40344 Nonparametric Statistics
This is a one-semester course at the advanced undergraduate level course. Students in this class have at least one introductory course in classical statistics. We will discuss one single sample, two independent samples, and two related samples first. When the available for analysis consist of observations from three or more related samples, these are also interesting topics to pursue. Finally, we will like to introduce the simple linear regression model, but the assumptions underlying parametric inference are suspect.

40345 40346 Mathematical Statistics (I)(II) 
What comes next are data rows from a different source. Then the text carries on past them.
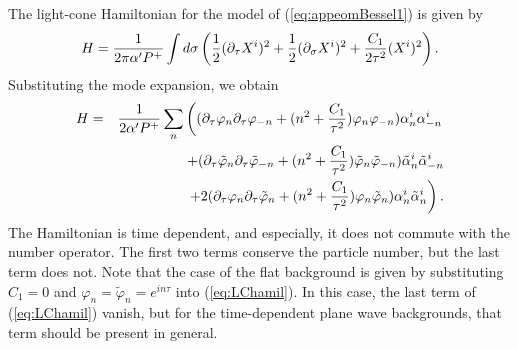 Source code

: \documentclass[a4paper,12pt]{article}
\begin{document}
The light-cone Hamiltonian for the model of 
(\ref{eq:appeomBessel1}) is given by
\begin{equation}
H={1\over 2\pi\alpha'P^{+}}\int d\sigma
\left( {1\over 2}(\partial_{\tau}X^{i})^2 
+{1\over 2}(\partial_{\sigma}X^{i})^2
+{C_{1}\over 2\tau^2}(X^{i})^2\right).
\end{equation}
Substituting the mode expansion, we obtain
\begin{eqnarray}
H&=&{1\over 2\alpha'P^{+}}
\sum_{n}\left( (\partial_{\tau}\varphi_{n}
\partial_{\tau}\varphi_{-n} +(n^2+{C_{1}\over \tau^2})
\varphi_{n}\varphi_{-n}) \alpha^{i}_{n}\alpha^{i}_{-n}\right.
\nonumber\\
&&\qquad\qquad +(\partial_{\tau}\tilde{\varphi}_{n}
\partial_{\tau}\tilde{\varphi}_{-n} +(n^2+{C_{1}\over \tau^2})
\tilde{\varphi}_{n}\tilde{\varphi}_{-n}) 
\tilde{\alpha}^{i}_{n}\tilde{\alpha}^{i}_{-n}\nonumber\\
&&\qquad\qquad \left. +2(\partial_{\tau}\varphi_{n}
\partial_{\tau}\tilde{\varphi}_{n} +(n^2+{C_{1}\over \tau^2})
\varphi_{n}\tilde{\varphi}_{n}) 
\alpha^{i}_{n}\tilde{\alpha}^{i}_{n} \right).
\label{eq:LChamil}
\end{eqnarray}
The Hamiltonian is time dependent, and especially,
it does not commute with the number operator.
The first two terms conserve the particle number,
but the last term does not.
Note that the case of the flat background is given by
substituting $C_{1}=0$ and 
$\varphi_{n}=\tilde{\varphi}_{n}=e^{in\tau}$ into 
(\ref{eq:LChamil}). In this case, the last term 
of (\ref{eq:LChamil}) vanish,
but for the time-dependent plane wave backgrounds,
that term should be present in general. 
\end{document}
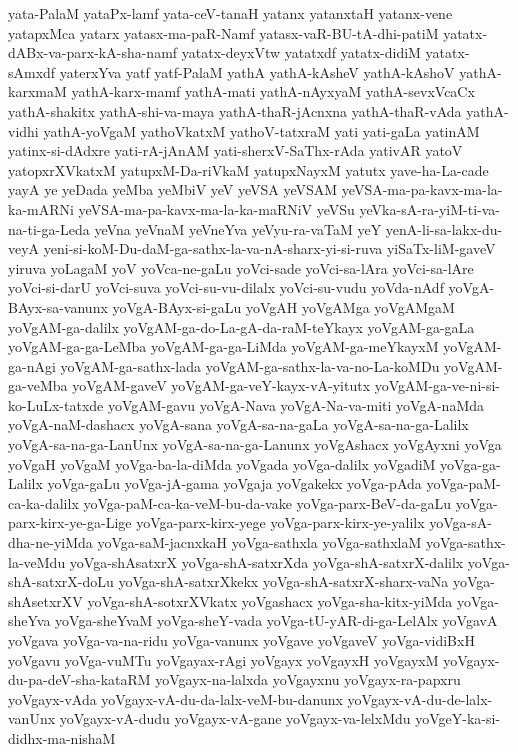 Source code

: {yata-PalaM
yataPx-lamf
yata-ceV-tanaH
yatanx
yatanxtaH
yatanx-vene
yatapxMca
yatarx
yatasx-ma-paR-Namf
yatasx-vaR-BU-tA-dhi-patiM
yatatx-dABx-va-parx-kA-sha-namf
yatatx-deyxVtw
yatatxdf
yatatx-didiM
yatatx-sAmxdf
yaterxYva
yatf
yatf-PalaM
yathA
yathA-kAsheV
yathA-kAshoV
yathA-karxmaM
yathA-karx-mamf
yathA-mati
yathA-nAyxyaM
yathA-sevxVcaCx
yathA-shakitx
yathA-shi-va-maya
yathA-thaR-jAcnxna
yathA-thaR-vAda
yathA-vidhi
yathA-yoVgaM
yathoVkatxM
yathoV-tatxraM
yati
yati-gaLa
yatinAM
yatinx-si-dAdxre
yati-rA-jAnAM
yati-sherxV-SaThx-rAda
yativAR
yatoV
yatopxrXVkatxM
yatupxM-Da-riVkaM
yatupxNayxM
yatutx
yave-ha-La-cade
yayA
ye
yeDada
yeMba
yeMbiV
yeV
yeVSA
yeVSAM
yeVSA-ma-pa-kavx-ma-la-ka-mARNi
yeVSA-ma-pa-kavx-ma-la-ka-maRNiV
yeVSu
yeVka-sA-ra-yiM-ti-va-na-ti-ga-Leda
yeVna
yeVnaM
yeVneYva
yeVyu-ra-vaTaM
yeY
yenA-li-sa-lakx-du-veyA
yeni-si-koM-Du-daM-ga-sathx-la-va-nA-sharx-yi-si-ruva
yiSaTx-liM-gaveV
yiruva
yoLagaM
yoV
yoVca-ne-gaLu
yoVci-sade
yoVci-sa-lAra
yoVci-sa-lAre
yoVci-si-darU
yoVci-suva
yoVci-su-vu-dilalx
yoVci-su-vudu
yoVda-nAdf
yoVgA-BAyx-sa-vanunx
yoVgA-BAyx-si-gaLu
yoVgAH
yoVgAMga
yoVgAMgaM
yoVgAM-ga-dalilx
yoVgAM-ga-do-La-gA-da-raM-teYkayx
yoVgAM-ga-gaLa
yoVgAM-ga-ga-LeMba
yoVgAM-ga-ga-LiMda
yoVgAM-ga-meYkayxM
yoVgAM-ga-nAgi
yoVgAM-ga-sathx-lada
yoVgAM-ga-sathx-la-va-no-La-koMDu
yoVgAM-ga-veMba
yoVgAM-gaveV
yoVgAM-ga-veY-kayx-vA-yitutx
yoVgAM-ga-ve-ni-si-ko-LuLx-tatxde
yoVgAM-gavu
yoVgA-Nava
yoVgA-Na-va-miti
yoVgA-naMda
yoVgA-naM-dashacx
yoVgA-sana
yoVgA-sa-na-gaLa
yoVgA-sa-na-ga-Lalilx
yoVgA-sa-na-ga-LanUnx
yoVgA-sa-na-ga-Lanunx
yoVgAshacx
yoVgAyxni
yoVga
yoVgaH
yoVgaM
yoVga-ba-la-diMda
yoVgada
yoVga-dalilx
yoVgadiM
yoVga-ga-Lalilx
yoVga-gaLu
yoVga-jA-gama
yoVgaja
yoVgakekx
yoVga-pAda
yoVga-paM-ca-ka-dalilx
yoVga-paM-ca-ka-veM-bu-da-vake
yoVga-parx-BeV-da-gaLu
yoVga-parx-kirx-ye-ga-Lige
yoVga-parx-kirx-yege
yoVga-parx-kirx-ye-yalilx
yoVga-sA-dha-ne-yiMda
yoVga-saM-jacnxkaH
yoVga-sathxla
yoVga-sathxlaM
yoVga-sathx-la-veMdu
yoVga-shAsatxrX
yoVga-shA-satxrXda
yoVga-shA-satxrX-dalilx
yoVga-shA-satxrX-doLu
yoVga-shA-satxrXkekx
yoVga-shA-satxrX-sharx-vaNa
yoVga-shAsetxrXV
yoVga-shA-sotxrXVkatx
yoVgashacx
yoVga-sha-kitx-yiMda
yoVga-sheYva
yoVga-sheYvaM
yoVga-sheY-vada
yoVga-tU-yAR-di-ga-LelAlx
yoVgavA
yoVgava
yoVga-va-na-ridu
yoVga-vanunx
yoVgave
yoVgaveV
yoVga-vidiBxH
yoVgavu
yoVga-vuMTu
yoVgayax-rAgi
yoVgayx
yoVgayxH
yoVgayxM
yoVgayx-du-pa-deV-sha-kataRM
yoVgayx-na-lalxda
yoVgayxnu
yoVgayx-ra-papxru
yoVgayx-vAda
yoVgayx-vA-du-da-lalx-veM-bu-danunx
yoVgayx-vA-du-de-lalx-vanUnx
yoVgayx-vA-dudu
yoVgayx-vA-gane
yoVgayx-va-lelxMdu
yoVgeY-ka-si-didhx-ma-nishaM
}

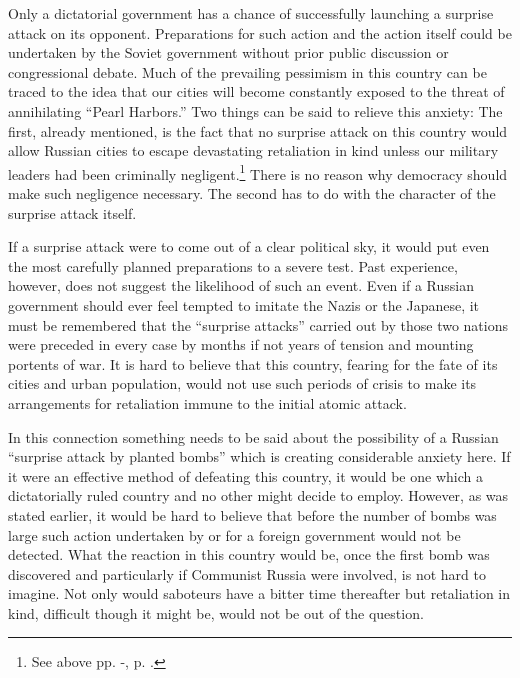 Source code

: Only a dictatorial government has a chance of successfully launching a surprise attack on its opponent. Preparations for such action and the action itself could be undertaken by the Soviet government without prior public discussion or congressional debate. Much of the prevailing pessimism in this country can be traced to the idea that our cities will become constantly exposed to the threat of annihilating ``Pearl Harbors.'' Two things can be said to relieve this anxiety: The first, already mentioned, is the fact that no surprise attack on this country would allow Russian cities to escape devastating retaliation in kind unless our military leaders had been criminally negligent.\footnote{See above pp. \pageref{II-Retaliation1}-\pageref{II-Retaliation2}, p. \pageref{II-Retaliation3}.} There is no reason why democracy should make such negligence necessary. The second has to do with the character of the surprise attack itself.

If a surprise attack were to come out of a clear political sky, it would put even the most carefully planned preparations to a severe test. Past experience, however, does not suggest the likelihood of such an event. Even if a Russian government should ever feel tempted to imitate the Nazis or the Japanese, it must be remembered that the ``surprise attacks'' carried out by those two nations were preceded in every case by months if not years of tension and mounting portents of war. It is hard to believe that this country, fearing for the fate of its cities and urban population, would not use such periods of crisis to make its arrangements for retaliation immune to the initial atomic attack.

In this connection something needs to be said about the possibility of a Russian ``surprise attack by planted bombs'' which is creating considerable anxiety here. If it were an effective method of defeating this country, it would be one which a dictatorially ruled country and no other might decide to employ. However, as was stated earlier, it would be hard to believe that before the number of bombs was large such action undertaken by or for a foreign government would not be detected. What the reaction in this country would be, once the first bomb was discovered and particularly if Communist Russia were involved, is not hard to imagine. Not only would saboteurs have a bitter time thereafter but retaliation in kind, difficult though it might be, would not be out of the question.

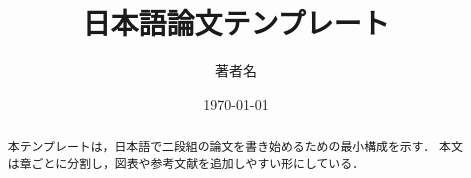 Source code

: \documentclass[uplatex,dvipdfmx,twocolumn]{jsarticle}
\title{日本語論文テンプレート}
\author{著者名}
\date{\today}
\begin{document}
\maketitle

\begin{abstract}
本テンプレートは，日本語で二段組の論文を書き始めるための最小構成を示す．
本文は章ごとに分割し，図表や参考文献を追加しやすい形にしている．
\end{abstract}











\end{document}
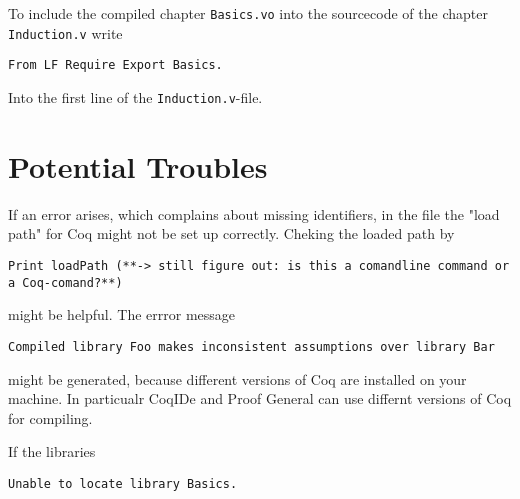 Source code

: To include the compiled chapter \texttt{Basics.vo} into the sourcecode of the chapter \texttt{Induction.v} write
\begin{lstlisting}
From LF Require Export Basics.
\end{lstlisting}
Into the first line of the \texttt{Induction.v}-file.

 

\section{Potential Troubles}

If an error arises, which complains about missing identifiers, in the file the "load path" for Coq might not be set up correctly.
Cheking the loaded path by
\begin{lstlisting}
Print loadPath (**-> still figure out: is this a comandline command or a Coq-comand?**) 
\end{lstlisting} 
might be helpful. The errror message
\begin{lstlisting}
Compiled library Foo makes inconsistent assumptions over library Bar
\end{lstlisting}
might be generated, because different versions of Coq are installed on your machine.
In particualr  CoqIDe and Proof General can use differnt versions of Coq for compiling.

If the libraries 
\begin{lstlisting}
Unable to locate library Basics.
\end{lstlisting}

 



 

 
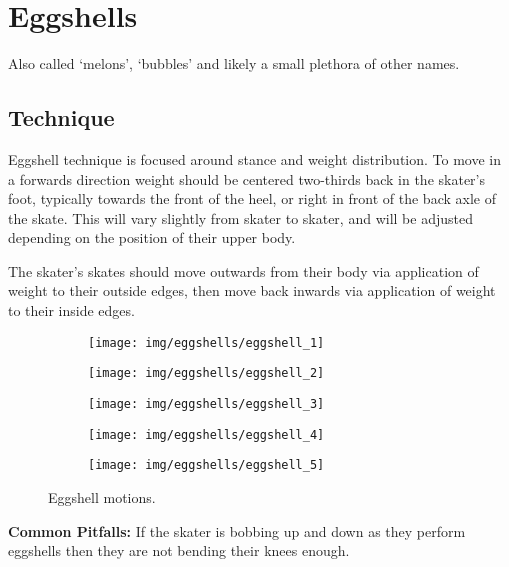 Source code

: \section{Eggshells}
\label{sec:sticky/eggshells}

Also called `melons', `bubbles' and likely a small plethora of other names. 


\subsection*{Technique}

Eggshell technique is focused around stance and weight distribution.
To move in a forwards direction weight should be centered two-thirds back in the skater's foot, typically towards the front of the heel, or right in front of the back axle of the skate.  
This will vary slightly from skater to skater, and will be adjusted depending on the position of their upper body. 

The skater's skates should move outwards from their body via application of weight to their outside edges, then move back inwards via application of weight to their inside edges.

\begin{figure}
\begin{subfigure}{0.19\linewidth}
\texttt{[image: img/eggshells/eggshell\_1]}
\end{subfigure}
\begin{subfigure}{0.19\linewidth}
\texttt{[image: img/eggshells/eggshell\_2]}
\end{subfigure}
\begin{subfigure}{0.19\linewidth}
\texttt{[image: img/eggshells/eggshell\_3]}
\end{subfigure}
\begin{subfigure}{0.19\linewidth}
\texttt{[image: img/eggshells/eggshell\_4]}
\end{subfigure}
\begin{subfigure}{0.19\linewidth}
\texttt{[image: img/eggshells/eggshell\_5]}
\end{subfigure}

\caption{Eggshell motions.}



\end{figure}


{\bf Common Pitfalls: }
If the skater is bobbing up and down as they perform eggshells then they are not bending their knees enough. 



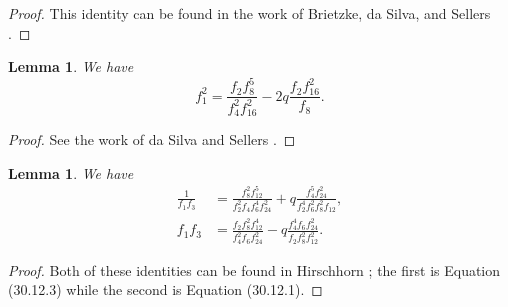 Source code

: \documentclass{amsart}
\newtheorem{lemma}[theorem]{Lemma}
\begin{document}
\begin{proof}
This identity can be found in the work of Brietzke, da Silva, and Sellers \cite[Equation (18)]{BSS}. 
\end{proof}

\begin{lemma}
\label{L12}
We have
$$
f_1^2  = \frac{f_2f_8^5}{f_4^2f_{16}^2} - 2q \frac{f_2f_{16}^2}{f_8}.
$$
\end{lemma}

\begin{proof}
See the work of da Silva and Sellers \cite[Equation (12), Lemma 1]{dSS}. 
\end{proof}




\begin{lemma}
We have
\begin{align*}
\frac{1}{f_1f_3} & = \frac{f_8^2f_{12}^5}{f_2^2f_4f_6^4f_{24}^2} + q \frac{f_4^5f_{24}^2}{f_2^4f_6^2f_8^2f_{12}}, \\  
f_1f_3 & = \frac{f_2f_8^2f_{12}^4}{f_4^2f_6f_{24}^2} - q \frac{f_4^4f_6f_{24}^2}{f_2f_8^2f_{12}^2}. 
\end{align*}
\label{L3}
\end{lemma}

\begin{proof}
Both of these identities can be found in Hirschhorn \cite{H}; the first is Equation (30.12.3) while the second is Equation (30.12.1).
\end{proof}


\end{document}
The course is designed for one year in mathematical statistics. We roughly divide this course into two parts. In part 1, the concepts of a field and σ-field and also the definition of a random variable as a measurable function are introduced. Other important topics are as follows: the discussion of various discrete and continuous random variables; the establishment of several moments and probability inequalities; the exploring various moment generating functions; an extension on limit theorems, including all common modes of convergence and their relationship; and also statements of the Laws of Large Numbers and further useful limit theorems. In the second part of this course, we are going to mention the concept of sufficiency and estimation problems in detail. The principles of unbiasedness, UMVUE, and MLE are also considered. Hypotheses testing, exponential families, linear model, multivariate normal distribution, and quadratic form are also going to be discussed in this course.


40347 Regression Analysis
The students have had an introductory course in statistical inference. We use calculus and linear algebra to demonstrate some important results. Also, some basic elements of matrix algebra are needed for the multiple regression models. Many interesting topics which will be discussed are as follows: simple regression analysis, polynomial regression, logistic regression, polytomous logistic regression, and generalized linear model. The use of residual analysis and other diagnostics for examining the appropriateness of a regression model is a recurring throughout this course. Statistical software, such as Minitab or SAS, is also needed for doing the data analysis.

40349 Statistical Methods
We suggest that the students have more background in statistics reference in advance before taking this course. We will introduce the types of data with which the course mainly deals. Topics will include sample surveys, controlled experiments, and comparative observational studies, plus the concept of random sampling. Regression analysis, analysis of variance, and time series will be discussed during the semester, especially we will focus on time series analysis.

40350 Mathematics of Finance 
Measurement of interest and discount not, accumulated value and present value, annuities, sinking funds, amortization schedules and determination of yield rates.

40354 Risk Theory 
Frequency and severity distributions; individual and collective models, ruin theory, reinsurance and simulation.